▶ Try it: Pictures are not part of the copy; repeat everything else in the records exactly.

───── Exercise input

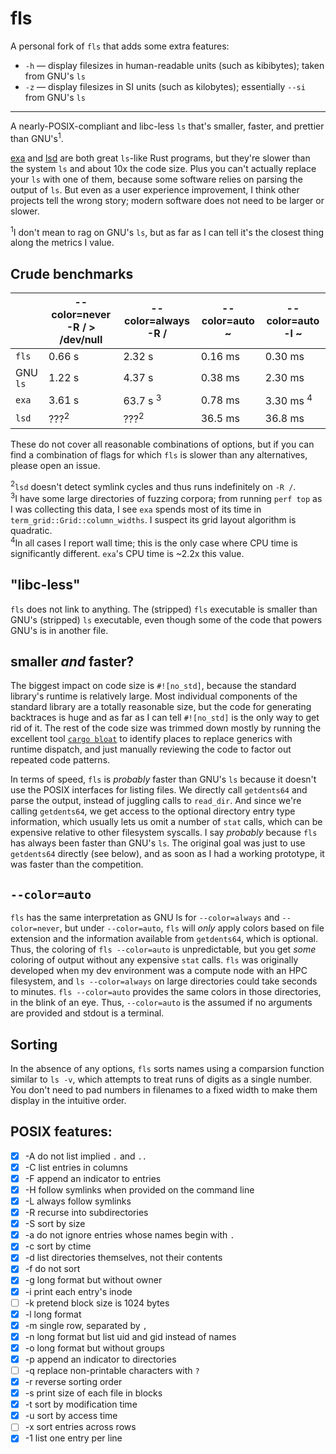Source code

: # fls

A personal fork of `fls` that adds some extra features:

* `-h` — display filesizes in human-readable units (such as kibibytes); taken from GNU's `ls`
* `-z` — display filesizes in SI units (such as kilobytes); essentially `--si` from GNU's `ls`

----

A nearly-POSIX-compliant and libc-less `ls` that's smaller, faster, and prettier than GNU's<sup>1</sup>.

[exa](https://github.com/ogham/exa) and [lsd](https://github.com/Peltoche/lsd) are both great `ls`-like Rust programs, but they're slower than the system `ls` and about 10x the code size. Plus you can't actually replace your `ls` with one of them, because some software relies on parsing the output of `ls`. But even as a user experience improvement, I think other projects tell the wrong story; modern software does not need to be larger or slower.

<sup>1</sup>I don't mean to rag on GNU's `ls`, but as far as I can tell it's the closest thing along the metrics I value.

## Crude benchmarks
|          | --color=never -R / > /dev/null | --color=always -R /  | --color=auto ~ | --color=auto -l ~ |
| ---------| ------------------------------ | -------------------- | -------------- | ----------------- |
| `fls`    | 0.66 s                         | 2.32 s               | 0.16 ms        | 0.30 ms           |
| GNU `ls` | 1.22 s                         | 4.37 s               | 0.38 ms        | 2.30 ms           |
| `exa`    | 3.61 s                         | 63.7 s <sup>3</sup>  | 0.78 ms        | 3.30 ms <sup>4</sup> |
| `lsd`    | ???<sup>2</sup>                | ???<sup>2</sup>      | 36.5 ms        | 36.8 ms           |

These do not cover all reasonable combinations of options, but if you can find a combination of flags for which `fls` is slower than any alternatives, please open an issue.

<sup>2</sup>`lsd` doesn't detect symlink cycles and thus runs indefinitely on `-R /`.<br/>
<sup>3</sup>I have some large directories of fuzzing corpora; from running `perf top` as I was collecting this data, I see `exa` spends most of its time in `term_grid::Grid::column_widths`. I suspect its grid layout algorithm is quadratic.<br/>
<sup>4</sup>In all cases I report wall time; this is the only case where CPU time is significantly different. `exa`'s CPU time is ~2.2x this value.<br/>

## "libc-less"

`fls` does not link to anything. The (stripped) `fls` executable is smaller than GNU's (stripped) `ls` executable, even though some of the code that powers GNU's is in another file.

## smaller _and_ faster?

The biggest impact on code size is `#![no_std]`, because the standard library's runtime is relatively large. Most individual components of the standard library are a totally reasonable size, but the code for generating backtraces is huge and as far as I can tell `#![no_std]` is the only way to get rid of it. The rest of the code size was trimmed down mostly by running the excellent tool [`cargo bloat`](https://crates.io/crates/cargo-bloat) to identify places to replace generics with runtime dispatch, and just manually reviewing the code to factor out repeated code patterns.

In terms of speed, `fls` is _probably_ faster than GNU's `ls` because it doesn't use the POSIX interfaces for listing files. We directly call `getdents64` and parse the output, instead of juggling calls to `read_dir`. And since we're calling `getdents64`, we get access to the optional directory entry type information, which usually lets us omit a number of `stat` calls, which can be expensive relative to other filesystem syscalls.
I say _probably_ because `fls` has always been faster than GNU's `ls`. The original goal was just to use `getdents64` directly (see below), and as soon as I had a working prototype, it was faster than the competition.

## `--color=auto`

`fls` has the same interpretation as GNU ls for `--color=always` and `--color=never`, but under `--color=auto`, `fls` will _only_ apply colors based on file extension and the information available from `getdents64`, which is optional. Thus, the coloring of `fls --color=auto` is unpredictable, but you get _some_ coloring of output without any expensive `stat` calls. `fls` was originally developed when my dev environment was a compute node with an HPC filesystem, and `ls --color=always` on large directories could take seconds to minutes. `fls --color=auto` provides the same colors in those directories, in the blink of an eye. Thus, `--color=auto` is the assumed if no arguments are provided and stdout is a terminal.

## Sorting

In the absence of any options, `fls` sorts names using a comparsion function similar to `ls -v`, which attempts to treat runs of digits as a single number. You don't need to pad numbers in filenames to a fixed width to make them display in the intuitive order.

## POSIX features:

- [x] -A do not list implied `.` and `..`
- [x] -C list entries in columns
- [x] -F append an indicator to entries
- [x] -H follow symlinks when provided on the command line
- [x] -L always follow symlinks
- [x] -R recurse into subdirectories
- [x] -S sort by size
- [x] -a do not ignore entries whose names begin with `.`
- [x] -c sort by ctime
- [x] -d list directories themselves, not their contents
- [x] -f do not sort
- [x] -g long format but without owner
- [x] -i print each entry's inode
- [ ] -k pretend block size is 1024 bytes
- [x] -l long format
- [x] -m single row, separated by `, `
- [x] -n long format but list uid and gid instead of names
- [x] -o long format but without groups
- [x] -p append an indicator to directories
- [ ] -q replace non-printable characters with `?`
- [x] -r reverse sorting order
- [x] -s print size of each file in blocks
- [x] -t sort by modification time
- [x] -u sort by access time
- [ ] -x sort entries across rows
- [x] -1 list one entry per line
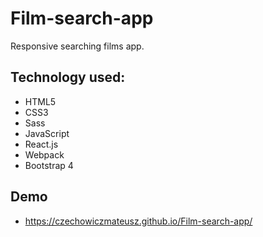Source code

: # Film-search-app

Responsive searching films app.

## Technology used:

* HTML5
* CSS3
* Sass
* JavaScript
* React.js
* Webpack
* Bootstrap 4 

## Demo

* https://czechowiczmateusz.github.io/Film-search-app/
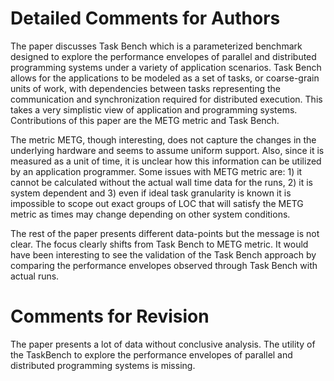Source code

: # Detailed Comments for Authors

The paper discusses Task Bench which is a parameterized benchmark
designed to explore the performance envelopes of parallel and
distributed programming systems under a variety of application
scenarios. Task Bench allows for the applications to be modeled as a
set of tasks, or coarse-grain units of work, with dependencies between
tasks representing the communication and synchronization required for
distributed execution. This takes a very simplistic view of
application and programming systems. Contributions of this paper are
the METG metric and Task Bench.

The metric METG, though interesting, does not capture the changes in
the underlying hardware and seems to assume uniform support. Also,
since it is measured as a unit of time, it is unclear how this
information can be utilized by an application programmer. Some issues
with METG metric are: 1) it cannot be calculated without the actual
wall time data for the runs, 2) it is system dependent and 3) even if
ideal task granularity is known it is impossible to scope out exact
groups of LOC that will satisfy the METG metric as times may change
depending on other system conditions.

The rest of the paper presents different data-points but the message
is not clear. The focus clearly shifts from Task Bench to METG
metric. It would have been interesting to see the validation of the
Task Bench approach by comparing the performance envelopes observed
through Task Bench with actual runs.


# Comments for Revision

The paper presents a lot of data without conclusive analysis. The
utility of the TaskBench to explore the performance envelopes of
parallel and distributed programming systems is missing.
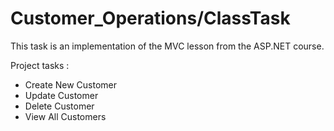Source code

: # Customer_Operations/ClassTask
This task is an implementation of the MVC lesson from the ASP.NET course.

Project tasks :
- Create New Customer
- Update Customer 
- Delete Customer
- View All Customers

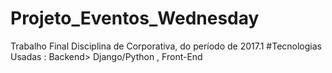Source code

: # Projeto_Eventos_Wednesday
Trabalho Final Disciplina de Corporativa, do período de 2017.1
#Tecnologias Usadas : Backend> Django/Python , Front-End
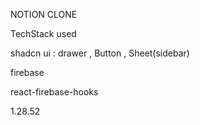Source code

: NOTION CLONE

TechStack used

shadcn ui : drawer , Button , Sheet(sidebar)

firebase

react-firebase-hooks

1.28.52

──────────

▶ Exercise response:
Source code

: # fls

A personal fork of `fls` that adds some extra features:

* `-h` — display filesizes in human-readable units (such as kibibytes); taken from GNU's `ls`
* `-z` — display filesizes in SI units (such as kilobytes); essentially `--si` from GNU's `ls`

----

A nearly-POSIX-compliant and libc-less `ls` that's smaller, faster, and prettier than GNU's<sup>1</sup>.

[exa](https://github.com/ogham/exa) and [lsd](https://github.com/Peltoche/lsd) are both great `ls`-like Rust programs, but they're slower than the system `ls` and about 10x the code size. Plus you can't actually replace your `ls` with one of them, because some software relies on parsing the output of `ls`. But even as a user experience improvement, I think other projects tell the wrong story; modern software does not need to be larger or slower.

<sup>1</sup>I don't mean to rag on GNU's `ls`, but as far as I can tell it's the closest thing along the metrics I value.

## Crude benchmarks
|          | --color=never -R / > /dev/null | --color=always -R /  | --color=auto ~ | --color=auto -l ~ |
| ---------| ------------------------------ | -------------------- | -------------- | ----------------- |
| `fls`    | 0.66 s                         | 2.32 s               | 0.16 ms        | 0.30 ms           |
| GNU `ls` | 1.22 s                         | 4.37 s               | 0.38 ms        | 2.30 ms           |
| `exa`    | 3.61 s                         | 63.7 s <sup>3</sup>  | 0.78 ms        | 3.30 ms <sup>4</sup> |
| `lsd`    | ???<sup>2</sup>                | ???<sup>2</sup>      | 36.5 ms        | 36.8 ms           |

These do not cover all reasonable combinations of options, but if you can find a combination of flags for which `fls` is slower than any alternatives, please open an issue.

<sup>2</sup>`lsd` doesn't detect symlink cycles and thus runs indefinitely on `-R /`.<br/>
<sup>3</sup>I have some large directories of fuzzing corpora; from running `perf top` as I was collecting this data, I see `exa` spends most of its time in `term_grid::Grid::column_widths`. I suspect its grid layout algorithm is quadratic.<br/>
<sup>4</sup>In all cases I report wall time; this is the only case where CPU time is significantly different. `exa`'s CPU time is ~2.2x this value.<br/>

## "libc-less"

`fls` does not link to anything. The (stripped) `fls` executable is smaller than GNU's (stripped) `ls` executable, even though some of the code that powers GNU's is in another file.

## smaller _and_ faster?

The biggest impact on code size is `#![no_std]`, because the standard library's runtime is relatively large. Most individual components of the standard library are a totally reasonable size, but the code for generating backtraces is huge and as far as I can tell `#![no_std]` is the only way to get rid of it. The rest of the code size was trimmed down mostly by running the excellent tool [`cargo bloat`](https://crates.io/crates/cargo-bloat) to identify places to replace generics with runtime dispatch, and just manually reviewing the code to factor out repeated code patterns.

In terms of speed, `fls` is _probably_ faster than GNU's `ls` because it doesn't use the POSIX interfaces for listing files. We directly call `getdents64` and parse the output, instead of juggling calls to `read_dir`. And since we're calling `getdents64`, we get access to the optional directory entry type information, which usually lets us omit a number of `stat` calls, which can be expensive relative to other filesystem syscalls.
I say _probably_ because `fls` has always been faster than GNU's `ls`. The original goal was just to use `getdents64` directly (see below), and as soon as I had a working prototype, it was faster than the competition.

## `--color=auto`

`fls` has the same interpretation as GNU ls for `--color=always` and `--color=never`, but under `--color=auto`, `fls` will _only_ apply colors based on file extension and the information available from `getdents64`, which is optional. Thus, the coloring of `fls --color=auto` is unpredictable, but you get _some_ coloring of output without any expensive `stat` calls. `fls` was originally developed when my dev environment was a compute node with an HPC filesystem, and `ls --color=always` on large directories could take seconds to minutes. `fls --color=auto` provides the same colors in those directories, in the blink of an eye. Thus, `--color=auto` is the assumed if no arguments are provided and stdout is a terminal.

## Sorting

In the absence of any options, `fls` sorts names using a comparsion function similar to `ls -v`, which attempts to treat runs of digits as a single number. You don't need to pad numbers in filenames to a fixed width to make them display in the intuitive order.

## POSIX features:

- [x] -A do not list implied `.` and `..`
- [x] -C list entries in columns
- [x] -F append an indicator to entries
- [x] -H follow symlinks when provided on the command line
- [x] -L always follow symlinks
- [x] -R recurse into subdirectories
- [x] -S sort by size
- [x] -a do not ignore entries whose names begin with `.`
- [x] -c sort by ctime
- [x] -d list directories themselves, not their contents
- [x] -f do not sort
- [x] -g long format but without owner
- [x] -i print each entry's inode
- [ ] -k pretend block size is 1024 bytes
- [x] -l long format
- [x] -m single row, separated by `, `
- [x] -n long format but list uid and gid instead of names
- [x] -o long format but without groups
- [x] -p append an indicator to directories
- [ ] -q replace non-printable characters with `?`
- [x] -r reverse sorting order
- [x] -s print size of each file in blocks
- [x] -t sort by modification time
- [x] -u sort by access time
- [ ] -x sort entries across rows
- [x] -1 list one entry per line
Source code

: # Film-search-app

Responsive searching films app.

## Technology used:

* HTML5
* CSS3
* Sass
* JavaScript
* React.js
* Webpack
* Bootstrap 4 

## Demo

* https://czechowiczmateusz.github.io/Film-search-app/
Source code

: # Detailed Comments for Authors

The paper discusses Task Bench which is a parameterized benchmark
designed to explore the performance envelopes of parallel and
distributed programming systems under a variety of application
scenarios. Task Bench allows for the applications to be modeled as a
set of tasks, or coarse-grain units of work, with dependencies between
tasks representing the communication and synchronization required for
distributed execution. This takes a very simplistic view of
application and programming systems. Contributions of this paper are
the METG metric and Task Bench.

The metric METG, though interesting, does not capture the changes in
the underlying hardware and seems to assume uniform support. Also,
since it is measured as a unit of time, it is unclear how this
information can be utilized by an application programmer. Some issues
with METG metric are: 1) it cannot be calculated without the actual
wall time data for the runs, 2) it is system dependent and 3) even if
ideal task granularity is known it is impossible to scope out exact
groups of LOC that will satisfy the METG metric as times may change
depending on other system conditions.

The rest of the paper presents different data-points but the message
is not clear. The focus clearly shifts from Task Bench to METG
metric. It would have been interesting to see the validation of the
Task Bench approach by comparing the performance envelopes observed
through Task Bench with actual runs.


# Comments for Revision

The paper presents a lot of data without conclusive analysis. The
utility of the TaskBench to explore the performance envelopes of
parallel and distributed programming systems is missing.
Source code

: # Customer_Operations/ClassTask
This task is an implementation of the MVC lesson from the ASP.NET course.

Project tasks :
- Create New Customer
- Update Customer 
- Delete Customer
- View All Customers

Source code

: # Projeto_Eventos_Wednesday
Trabalho Final Disciplina de Corporativa, do período de 2017.1
#Tecnologias Usadas : Backend> Django/Python , Front-End
Source code

: NOTION CLONE

TechStack used

shadcn ui : drawer , Button , Sheet(sidebar)

firebase

react-firebase-hooks

1.28.52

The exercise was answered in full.